Umstände, aus denen sich hier eine atypische Fallkonstellation ergeben könnte, hat der Kläger jedoch schon nicht vorgetragen, sie sind auch sonst nicht ersichtlich. Auf der Grundlage des klägerischen Vorbringens lässt sich bereits die geltend gemachte förderungsrechtliche Situation nicht abschließend beurteilen. So hat er für den Zeitraum vom 1. April bis zum 30. September 2013 (Sommersemester 2013) einen ablehnenden BAföG-Bescheid nicht vorgelegt. Auch im Übrigen ist weder vorgetragen noch sonst ersichtlich, dass der Fall des Klägers in atypischer Weise von der Konstellation abweicht, in der ein Student als beitragspflichtiger Wohnungsinhaber, für den nach Ausschöpfung sämtlicher BAföG-Förderungsmöglichkeiten auch SGB II-Leistungen zur Sicherung des Lebensunterhalts nicht in Betracht kommen, den Rundfunkbeitrag, der für jede Wohnung nur einmal anfällt, aus selbst verdienten oder ihm von Dritten anderweitig zugewendeten finanziellen Mitteln begleichen muss oder ihn etwa auch (im Innenverhältnis) auf verschiedene Bewohner verteilen kann.

Ausgehend davon sieht die Kammer auch keinen Anlass, das Verfahren auszusetzen und - wie vom Kläger beantragt - eine Entscheidung des zuständigen Verfassungsgerichts gemäß Art. 100 Abs. 1 GG zur Frage der Verfassungsmäßigkeit der Befreiungsregelungen einzuholen.
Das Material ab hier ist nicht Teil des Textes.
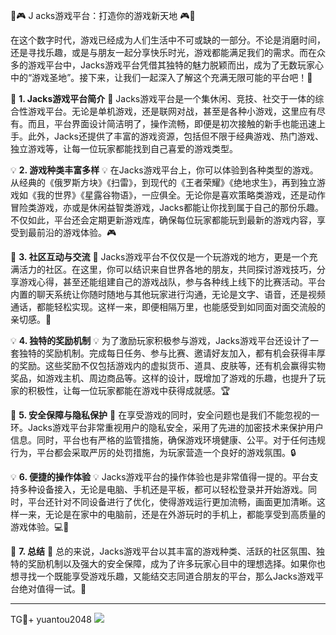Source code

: 🎉🎮 J acks游戏平台：打造你的游戏新天地 🎮🎉

在这个数字时代，游戏已经成为人们生活中不可或缺的一部分。不论是消磨时间，还是寻找乐趣，或是与朋友一起分享快乐时光，游戏都能满足我们的需求。而在众多的游戏平台中，Jacks游戏平台凭借其独特的魅力脱颖而出，成为了无数玩家心中的“游戏圣地”。接下来，让我们一起深入了解这个充满无限可能的平台吧！🚀

🌈 **1. Jacks游戏平台简介** 🌈
Jacks游戏平台是一个集休闲、竞技、社交于一体的综合性游戏平台。无论是单机游戏，还是联网对战，甚至是各种小游戏，这里应有尽有。而且，平台界面设计简洁明了，操作流畅，即便是初次接触的新手也能迅速上手。此外，Jacks还提供了丰富的游戏资源，包括但不限于经典游戏、热门游戏、独立游戏等，让每一位玩家都能找到自己喜爱的游戏类型。

💡 **2. 游戏种类丰富多样** 💡
在Jacks游戏平台上，你可以体验到各种类型的游戏。从经典的《俄罗斯方块》《扫雷》，到现代的《王者荣耀》《绝地求生》，再到独立游戏如《我的世界》《星露谷物语》，一应俱全。无论你是喜欢策略类游戏，还是动作冒险类游戏，亦或是休闲益智类游戏，Jacks都能让你找到属于自己的那份乐趣。不仅如此，平台还会定期更新游戏库，确保每位玩家都能玩到最新的游戏内容，享受到最前沿的游戏体验。🎮

🌟 **3. 社区互动与交流** 🌟
Jacks游戏平台不仅仅是一个玩游戏的地方，更是一个充满活力的社区。在这里，你可以结识来自世界各地的朋友，共同探讨游戏技巧，分享游戏心得，甚至还能组建自己的游戏战队，参与各种线上线下的比赛活动。平台内置的聊天系统让你随时随地与其他玩家进行沟通，无论是文字、语音，还是视频通话，都能轻松实现。这样一来，即便相隔万里，也能感受到如同面对面交流般的亲切感。💬

💡 **4. 独特的奖励机制** 💡
为了激励玩家积极参与游戏，Jacks游戏平台还设计了一套独特的奖励机制。完成每日任务、参与比赛、邀请好友加入，都有机会获得丰厚的奖励。这些奖励不仅包括游戏内的虚拟货币、道具、皮肤等，还有机会赢得实物奖品，如游戏主机、周边商品等。这样的设计，既增加了游戏的乐趣，也提升了玩家的积极性，让每一位玩家都能在游戏中获得成就感。🏆

🌈 **5. 安全保障与隐私保护** 🌈
在享受游戏的同时，安全问题也是我们不能忽视的一环。Jacks游戏平台非常重视用户的隐私安全，采用了先进的加密技术来保护用户信息。同时，平台也有严格的监管措施，确保游戏环境健康、公平。对于任何违规行为，平台都会采取严厉的处罚措施，为玩家营造一个良好的游戏氛围。🔒

💡 **6. 便捷的操作体验** 💡
Jacks游戏平台的操作体验也是非常值得一提的。平台支持多种设备接入，无论是电脑、手机还是平板，都可以轻松登录并开始游戏。同时，平台还针对不同设备进行了优化，使得游戏运行更加流畅，画面更加清晰。这样一来，无论是在家中的电脑前，还是在外游玩时的手机上，都能享受到高质量的游戏体验。💻📱

🌈 **7. 总结** 🌈
总的来说，Jacks游戏平台以其丰富的游戏种类、活跃的社区氛围、独特的奖励机制以及强大的安全保障，成为了许多玩家心目中的理想选择。如果你也想寻找一个既能享受游戏乐趣，又能结交志同道合朋友的平台，那么Jacks游戏平台绝对值得一试。🎉

---

TG💪+ yuantou2048  ![](https://github.com/user-attachments/assets/cf57a8bb-a08e-43c1-ad82-039f33c64200)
Entsprechendes gilt, soweit der Kläger schriftsätzlich beantragt, die Regelungen des Rundfunkbeitragsstaatsvertrages dem Bundesverfassungsgericht vorzulegen, um die Frage zu klären, ob eine Gesetzgebungskompetenz der Länder hinsichtlich einer geräteunabhängigen Rundfunkbeitragspflicht besteht. Auf den Einwand der fehlenden Gesetzgebungskompetenz könnte der Kläger den geltend gemachten Befreiungsanspruch ohnehin nicht stützen. Wäre der Rundfunkbeitragsstaatsvertrag verfassungswidrig, so bliebe das auf eine Verpflichtung zur Beitragsbefreiung gerichtete Klageverfahren ebenfalls erfolglos. Von einer unwirksamen Beitragsverpflichtung könnte der Kläger nämlich nicht befreit werden. Insoweit müsste er sich dann gegen die Erhebung von Rundfunkbeiträgen selbst wenden. Unabhängig davon schließt sich die Kammer der Entscheidung des Bundesverwaltungsgerichts vom 18. März 2016 (Aktenzeichen: 6 C 6.15) an, mit dem es die Verfassungsmäßigkeit des Rundfunkbeitragsstaatsvertrages für private Haushalte bestätigt hat.

Die Kostenentscheidung beruht auf § 154 Abs. 1 VwGO. Gerichtskosten werden nach § 188 Satz 2 VwGO nicht erhoben. Von einer Entscheidung über die vorläufige Vollstreckbarkeit nach § 167 VwGO hat das Gericht abgesehen, weil nicht ersichtlich ist, dass eine solche hier praktische Bedeutung haben könnte.